In our classes, we go all the way from slavery all the way up to today in terms of people like George Floyd or Trayvon Martin to try to get the young people to understand what’s going on in the country that allows these kinds of things to happen, but also to give them some tools to be able to avoid it. Even though you’re African American, you’re Black, there’s ways to get around being poor or living in poverty. So that’s why I think it’s important to talk about where we come from and illustrate that we have come a long way, but we didn’t get here easily. We got here because people were willing to put their life on the line. People were willing to fight for it. People were willing to advocate for it, to be an activist for it, to march for it. So they as young people now got to remember that you may have to fight for what you want.

They need to know, I hate to say this, how cruel the world has been against African Americans, but they also need to know that African Americans have persevered and we’ve come up and we thrived. We survived first and now some of us are thriving. We are powerful people. And Mamie Till-Mobley was a person who had that courage to put it out there. Without her courage, [Emmett’s] story wouldn’t have been told and the Civil Rights Movement may not have been sparked. 

AT: You had a distinguished career in financial and philanthropic leadership, including your work with MINACT, a career training and support services company in Mississippi, and with the Kellogg Foundation. It helps explain why when you returned home to the Delta, you founded the Mae Bertha Carter Learning Center and We2gether Creating Change. Those spaces focus on history, on the life skills we need to create the best conditions for our future: mindfulness, healing, leadership development. These organizations have really become pillars in your community. Could you talk a little bit about mindfulness and healing? How did they fit into the picture for you?

GD: I worked at the Kellogg Foundation and I got a lot of experience in seeing where the money was going and who it was going to. There was also a lot of investment going in [the Delta], but not very much impact. Things weren’t changing, even though lots of foundations had put in money. The conversation was that things were not changing, so maybe our investment wasn’t working, and maybe we should just disinvest. I was saying, why would you give up on people who need it the most? 

My question was, so who’s working on that? And they said, “Well, nobody really, it’s too hard to work on that.” So I said, well, I can work on that. I’ll go back to the Delta and get people to start thinking in terms of possibilities, rather than limitations—get people thinking about, yes I can, rather than no I can’t. I can try to change their mindset. I can try to be a role model for the young people who are coming up now. So that’s when I decided, okay, let me go back. Another reason I came back is that when I went to Drew High School when I was twelve years old, it was such a horrible place. Five years of hell, I could say. And my mama said, it is going to benefit you. Not only is it going to benefit you, but it’s going to benefit generations of people to come. You’re not doing it just for yourself, but you’re breaking down barriers so other children can get a better education as well.

So we did believe in that.
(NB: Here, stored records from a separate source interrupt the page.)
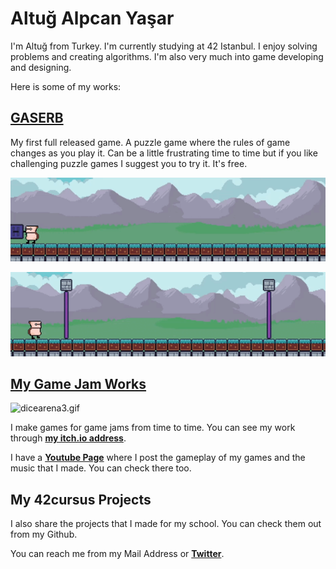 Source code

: #

# Altuğ Alpcan Yaşar

I'm Altuğ from Turkey. I'm currently studying at 42 Istanbul. I enjoy solving problems and creating algorithms. I'm also very much into game developing and designing.

Here is some of my works:

## <a href="https://store.steampowered.com/app/1725990/GASERB">GASERB</a>

My first full released game. A puzzle game where the rules of game changes as you play it. Can be a little frustrating time to time but if you like challenging puzzle games I suggest you to try it. It's free.

![harpoongif.gif](https://github.com/Scienitive/scienitive/blob/main/harpoongif.gif)

![portallers.gif](https://github.com/Scienitive/scienitive/blob/main/portallers.gif)

## [My Game Jam Works](https://scienitive-games.itch.io/)

![dicearena3.gif](https://github.com/Scienitive/scienitive/blob/main/dicearena3.gif)

I make games for game jams from time to time. You can see my work through **<a href="https://scienitive.itch.io">my itch.io address</a>**.

I have a **<a href="https://www.youtube.com/channel/UCLd6u5OLoLwP-pFv9mLiucQ">Youtube Page</a>** where I post the gameplay of my games and the music that I made. You can check there too.

## My 42cursus Projects

I also share the projects that I made for my school. You can check them out from my Github.

You can reach me from my Mail Address or **[Twitter](https://twitter.com/scienitive)**.
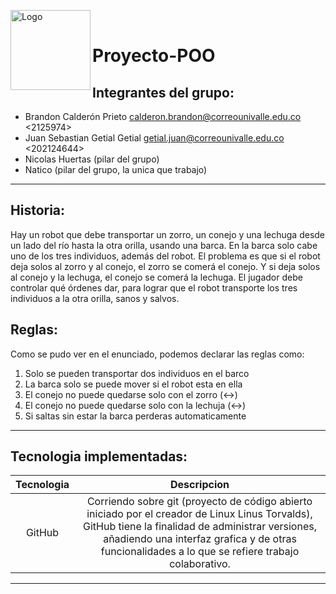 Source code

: <img align="left" alt="Logo" src="https://i.imgur.com/5uu6xkO.png" height="128"><br>

# Proyecto-POO

## Integrantes del grupo:

- Brandon Calderón Prieto <calderon.brandon@correounivalle.edu.co> <2125974>
- Juan Sebastian Getial Getial <getial.juan@correounivalle.edu.co> <202124644>
- Nicolas Huertas (pilar del grupo)
- Natico (pilar del grupo, la unica que trabajo)

---
## Historia:

Hay un robot que debe transportar un zorro, un conejo y una lechuga desde un lado del río hasta la otra orilla, usando una barca. En la barca solo cabe uno de los tres individuos, además del robot. El problema es que si el robot deja solos al zorro y al conejo, el zorro se comerá el conejo. Y si deja solos al conejo y la lechuga, el conejo se comerá la lechuga. El jugador debe controlar qué órdenes dar, para lograr que el robot transporte los tres individuos a la otra orilla, sanos y salvos.

## Reglas:

Como se pudo ver en el enunciado, podemos declarar las reglas como:  

1. Solo se pueden transportar dos individuos en el barco
2. La barca solo se puede mover si el robot esta en ella
3. El conejo no puede quedarse solo con el zorro (<->)
4. El conejo no puede quedarse solo con la lechuja (<->)
5. Si saltas sin estar la barca perderas automaticamente

---

## Tecnologia implementadas:

| Tecnologia       |                Descripcion                |
| :--------------: | :---------------------------------------: |
|   GitHub   | Corriendo sobre git (proyecto de código abierto iniciado por el creador de Linux Linus Torvalds), GitHub tiene la finalidad de administrar versiones, añadiendo una interfaz grafica y de otras funcionalidades a lo que se refiere trabajo colaborativo.|

---





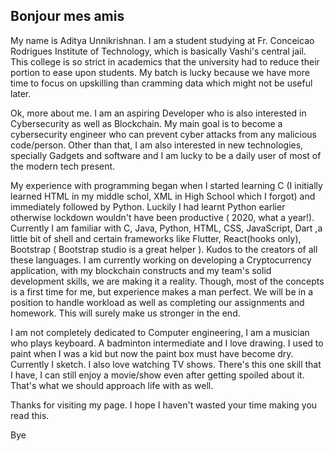 ## Bonjour mes amis

My name is Aditya Unnikrishnan. I am a student studying at Fr. Conceicao Rodrigues Institute of Technology, which is basically Vashi's central jail. This college is so strict in academics that the university had to reduce their portion to ease upon students. My batch is lucky because we have more time to focus on upskilling than cramming data which might not be useful later.

Ok, more about me.
I am an aspiring Developer who is also interested in Cybersecurity as well as Blockchain. My main goal is to become a cybersecurity engineer who can prevent cyber attacks from any malicious code/person. Other than that, I am also interested in new technologies, specially Gadgets and software and I am lucky to be a daily user of most of the modern tech present.

My experience with programming began when I started learning C (I initially learned HTML in my middle schol, XML in High School which I forgot) and immediately followed by Python. Luckily I had learnt Python earlier otherwise lockdown wouldn't have been productive ( 2020, what a year!). Currently I am familiar with C, Java, Python, HTML, CSS, JavaScript, Dart ,a little bit of shell and certain frameworks like Flutter, React(hooks only), Bootstrap ( Bootstrap studio is a great helper ). Kudos to the creators of all these languages. I am currently working on developing a Cryptocurrency application, with my blockchain constructs and my team's solid development skills, we are making it a reality. Though, most of the concepts is a first time for me, but experience makes a man perfect. We will be in a position to handle workload as well as completing our assignments and homework. This will surely make us stronger in the end.

I am not completely dedicated to Computer engineering, I am a musician who plays keyboard. A badminton intermediate and I love drawing. I used to paint when I was a kid but now the paint box must have become dry. Currently I sketch. I also love watching TV shows. There's this one skill that I have, I can still enjoy a movie/show even after getting spoiled about it. That's what we should approach life with as well.

Thanks for visiting my page. I hope I haven't wasted your time making you read this.

Bye

<!--
**CharieBlastX7/CharieBlastX7** is a ✨ _special_ ✨ repository because its `README.md` (this file) appears on your GitHub profile.

Here are some ideas to get you started:

- 🔭 I’m currently working on ...
- 🌱 I’m currently learning ...
- 👯 I’m looking to collaborate on ...
- 🤔 I’m looking for help with ...
- 💬 Ask me about ...
- 📫 How to reach me: ...
- 😄 Pronouns: ...
- ⚡ Fun fact: ...
-->

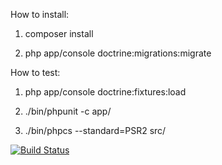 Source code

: How to install:

1. composer install

2. php app/console doctrine:migrations:migrate

How to test:

1. php app/console doctrine:fixtures:load

2. ./bin/phpunit -c app/

3. ./bin/phpcs --standard=PSR2 src/
 
[![Build Status](https://travis-ci.org/e-moe/calendar.svg?branch=master)](https://travis-ci.org/e-moe/calendar)
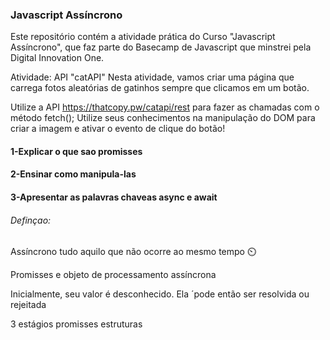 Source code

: ### Javascript Assíncrono
Este repositório contém a atividade prática do Curso "Javascript Assíncrono", que faz parte do Basecamp de Javascript que minstrei pela Digital Innovation One.

Atividade: API "catAPI"
Nesta atividade, vamos criar uma página que carrega fotos aleatórias de gatinhos sempre que clicamos em um botão.

Utilize a API https://thatcopy.pw/catapi/rest para fazer as chamadas com o método fetch();
Utilize seus conhecimentos na manipulação do DOM para criar a imagem e ativar o evento de clique do botão!



#### 1-Explicar o que sao promisses
#### 2-Ensinar como manipula-las
#### 3-Apresentar as palavras chaveas async e await

###### Definçao:
Assíncrono tudo aquilo que não ocorre ao mesmo tempo :timer_clock:

Promisses e objeto de processamento assíncrona

Inicialmente, seu valor é desconhecido. Ela ´pode então ser resolvida ou rejeitada

3 estágios promisses estruturas

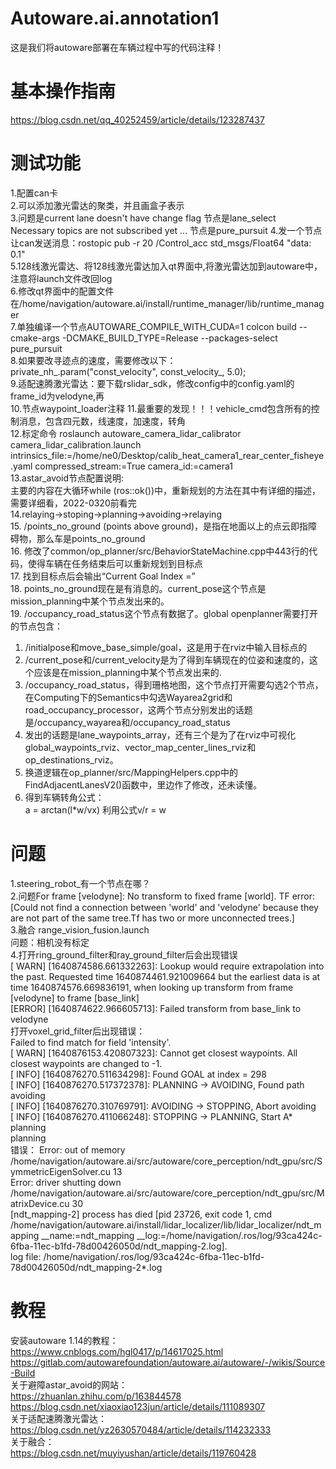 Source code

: ﻿# Autoware.ai.annotation1
这是我们将autoware部署在车辆过程中写的代码注释！
# 基本操作指南
https://blog.csdn.net/qq_40252459/article/details/123287437
# 测试功能
1.配置can卡  
2.可以添加激光雷达的聚类，并且画盒子表示  
3.问题是current lane doesn't have change flag   节点是lane_select  
Necessary topics are not subscribed yet ...     节点是pure_pursuit
4.发一个节点让can发送消息：rostopic pub -r 20 /Control_acc std_msgs/Float64 "data: 0.1"  
5.128线激光雷达、将128线激光雷达加入qt界面中,将激光雷达加到autoware中，注意将launch文件改回log  
6.修改qt界面中的配置文件在/home/navigation/autoware.ai/install/runtime_manager/lib/runtime_manager  
7.单独编译一个节点AUTOWARE_COMPILE_WITH_CUDA=1 colcon build --cmake-args -DCMAKE_BUILD_TYPE=Release --packages-select pure_pursuit  
8.如果要改寻迹点的速度，需要修改以下：  
<arg name="const_velocity" default="5.0"/>
 private_nh_.param("const_velocity", const_velocity_, 5.0);  
 9.适配速腾激光雷达：要下载rslidar_sdk，修改config中的config.yaml的frame_id为velodyne,再<remap from="rslidar_points" to="/points_raw" />  
 10.节点waypoint_loader注释 
 11.最重要的发现！！！vehicle_cmd包含所有的控制消息，包含四元数，线速度，加速度，转角  
 12.标定命令 roslaunch autoware_camera_lidar_calibrator camera_lidar_calibration.launch intrinsics_file:=/home/ne0/Desktop/calib_heat_camera1_rear_center_fisheye.yaml compressed_stream:=True camera_id:=camera1  
 13.astar_avoid节点配置说明:  
 主要的内容在大循环while (ros::ok())中，重新规划的方法在其中有详细的描述，需要详细看，2022-0320前看完  
14.relaying->stoping->planning->avoiding->relaying  
15. /points_no_ground (points above ground)，是指在地面以上的点云即指障碍物，那么车是points_no_ground  
16. 修改了common/op_planner/src/BehaviorStateMachine.cpp中443行的代码，使得车辆在任务结束后可以重新规划到目标点  
17. 找到目标点后会输出“Current Goal Index =”  
18. points_no_ground现在是有消息的。current_pose这个节点是mission_planning中某个节点发出来的。  
19. /occupancy_road_status这个节点有数据了。global openplanner需要打开的节点包含：  
1. /initialpose和move_base_simple/goal，这是用于在rviz中输入目标点的  
2. /current_pose和/current_velocity是为了得到车辆现在的位姿和速度的，这个应该是在mission_planning中某个节点发出来的.  
3. /occupancy_road_status，得到珊格地图，这个节点打开需要勾选2个节点，在Computing下的Semantics中勾选Wayarea2grid和road_occupancy_processor，这两个节点分别发出的话题是/occupancy_wayarea和/occupancy_road_status  
4. 发出的话题是lane_waypoints_array，还有三个是为了在rviz中可视化global_waypoints_rviz、vector_map_center_lines_rviz和op_destinations_rviz。  
20. 换道逻辑在op_planner/src/MappingHelpers.cpp中的FindAdjacentLanesV2()函数中，里边作了修改，还未读懂。  
21. 得到车辆转角公式：  
a = arctan(l*w/vx) 利用公式v/r = w  

# 问题
1.steering_robot_有一个节点在哪？  
2.问题For frame [velodyne]: No transform to fixed frame [world].  TF error: [Could not find a connection between 'world' and 'velodyne' because they are not part of the same tree.Tf has two or more unconnected trees.]  
3.融合
range_vision_fusion.launch   
问题：相机没有标定  
4.打开ring_ground_filter和ray_ground_filter后会出现错误  
[ WARN] [1640874586.661332263]: Lookup would require extrapolation into the past.  Requested time 1640874461.921009664 but the earliest data is at time 1640874576.669836191, when looking up transform from frame [velodyne] to frame [base_link]  
[ERROR] [1640874622.966605713]: Failed transform from base_link to velodyne  
打开voxel_grid_filter后出现错误：  
Failed to find match for field 'intensity'.  
[ WARN] [1640876153.420807323]: Cannot get closest waypoints. All closest waypoints are changed to -1.  
[ INFO] [1640876270.511634298]: Found GOAL at index = 298  
[ INFO] [1640876270.517372378]: PLANNING -> AVOIDING, Found path  
avoiding  
[ INFO] [1640876270.310769791]: AVOIDING -> STOPPING, Abort avoiding  
[ INFO] [1640876270.411066248]: STOPPING -> PLANNING, Start A* planning  
planning  
错误：
Error: out of memory /home/navigation/autoware.ai/src/autoware/core_perception/ndt_gpu/src/SymmetricEigenSolver.cu 13  
Error: driver shutting down /home/navigation/autoware.ai/src/autoware/core_perception/ndt_gpu/src/MatrixDevice.cu 30  
[ndt_mapping-2] process has died [pid 23726, exit code 1, cmd /home/navigation/autoware.ai/install/lidar_localizer/lib/lidar_localizer/ndt_mapping __name:=ndt_mapping __log:=/home/navigation/.ros/log/93ca424c-6fba-11ec-b1fd-78d00426050d/ndt_mapping-2.log].  
log file: /home/navigation/.ros/log/93ca424c-6fba-11ec-b1fd-78d00426050d/ndt_mapping-2*.log
# 教程
安装autoware 1.14的教程：  
https://www.cnblogs.com/hgl0417/p/14617025.html  
https://gitlab.com/autowarefoundation/autoware.ai/autoware/-/wikis/Source-Build  
关于避障astar_avoid的网站：  
https://zhuanlan.zhihu.com/p/163844578  
https://blog.csdn.net/xiaoxiao123jun/article/details/111089307  
关于适配速腾激光雷达：  
https://blog.csdn.net/yz2630570484/article/details/114232333  
关于融合：  
https://blog.csdn.net/muyiyushan/article/details/119760428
When I came back to Drew, they invited me to come back to the school and talk about my history and what I’d done in my career. That’s when I got interested in knowing what was going on in the school system at Drew High School now. Once the young people started talking to me about their experiences at school, it was like, I cannot believe this. I mean, I sat in a classroom for five years trying to be educated and took all of whatever I took and thought that we would make it better and easier for the kids coming up after me. And I come back and this school has just gone down.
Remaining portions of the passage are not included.